BEGIN

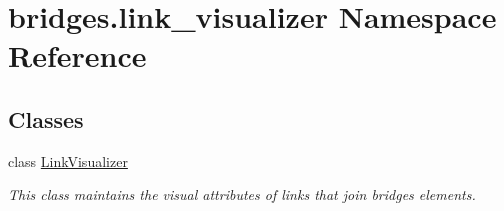 \hypertarget{namespacebridges_1_1link__visualizer}{}\section{bridges.\+link\+\_\+visualizer Namespace Reference}
\label{namespacebridges_1_1link__visualizer}
\subsection*{Classes}
\begin{DoxyCompactItemize}
\item 
class \mbox{\hyperlink{classbridges_1_1link__visualizer_1_1_link_visualizer}{Link\+Visualizer}}
\begin{DoxyCompactList}\small\item\em This class maintains the visual attributes of links that join bridges elements. \end{DoxyCompactList}\end{DoxyCompactItemize}
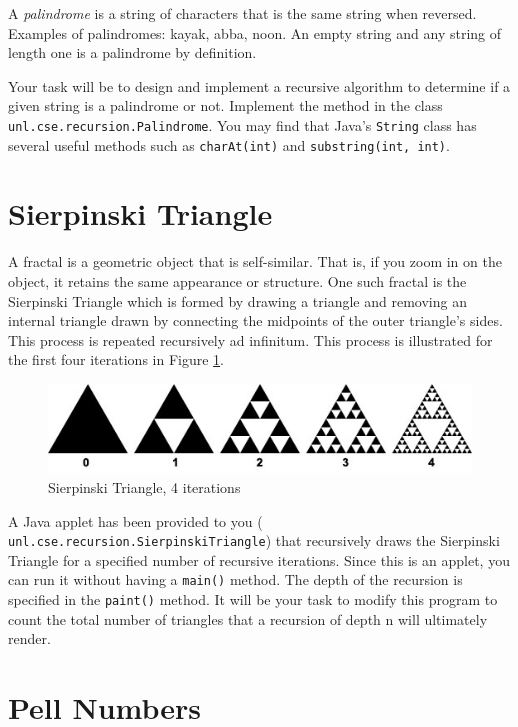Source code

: \documentclass[12pt]{scrartcl}
\begin{document}
A \emph{palindrome} is a string of characters that is the same 
string when reversed.  Examples of palindromes: kayak, abba, 
noon.  An empty string and any string of length one is a palindrome 
by definition.  

Your task will be to design and implement a recursive algorithm to 
determine if a given string is a palindrome or not.  Implement the 
method in the class \texttt{unl.cse.recursion.Palindrome}.
You may find that Java's \texttt{String} class has several 
useful methods such as \texttt{charAt(int)} and 
\texttt{substring(int, int)}.

\section*{Sierpinski Triangle}

A fractal is a geometric object that is self-similar.  That is, 
if you zoom in on the object, it retains the same appearance or 
structure.  One such fractal is the Sierpinski Triangle which is 
formed by drawing a triangle and removing an internal triangle 
drawn by connecting the midpoints of the outer triangle's sides.  
This process is repeated recursively ad infinitum.  This process is illustrated for the first four iterations in Figure \ref{figure:sierpinski}.

\begin{figure}
\centering
\includegraphics[scale=0.75]{sierpinski}
\caption{Sierpinski Triangle, 4 iterations}
\label{figure:sierpinski}
\end{figure}
 
A Java applet has been provided to you (
\texttt{unl.cse.recursion.SierpinskiTriangle}) that 
recursively draws the Sierpinski Triangle for a specified number 
of recursive iterations.  Since this is an applet, you can run it 
without having a \texttt{main()} method.  The depth of 
the recursion is specified in the \texttt{paint()} 
method.  It will be your task to modify this program to count 
the total number of triangles that a recursion of depth n will 
ultimately render.

\section*{Pell Numbers}
\end{document}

END

THE PROBLEM |
Working from the material above, restate word for word the lines between the line with "is the same" and the line with "A Java applet", both included, and only those.

RESULT FOR THIS EXERCISE |
A \emph{palindrome} is a string of characters that is the same 
string when reversed.  Examples of palindromes: kayak, abba, 
noon.  An empty string and any string of length one is a palindrome 
by definition.  

Your task will be to design and implement a recursive algorithm to 
determine if a given string is a palindrome or not.  Implement the 
method in the class \texttt{unl.cse.recursion.Palindrome}.
You may find that Java's \texttt{String} class has several 
useful methods such as \texttt{charAt(int)} and 
\texttt{substring(int, int)}.

\section*{Sierpinski Triangle}

A fractal is a geometric object that is self-similar.  That is, 
if you zoom in on the object, it retains the same appearance or 
structure.  One such fractal is the Sierpinski Triangle which is 
formed by drawing a triangle and removing an internal triangle 
drawn by connecting the midpoints of the outer triangle's sides.  
This process is repeated recursively ad infinitum.  This process is illustrated for the first four iterations in Figure \ref{figure:sierpinski}.

\begin{figure}
\centering
\includegraphics[scale=0.75]{sierpinski}
\caption{Sierpinski Triangle, 4 iterations}
\label{figure:sierpinski}
\end{figure}
 
A Java applet has been provided to you (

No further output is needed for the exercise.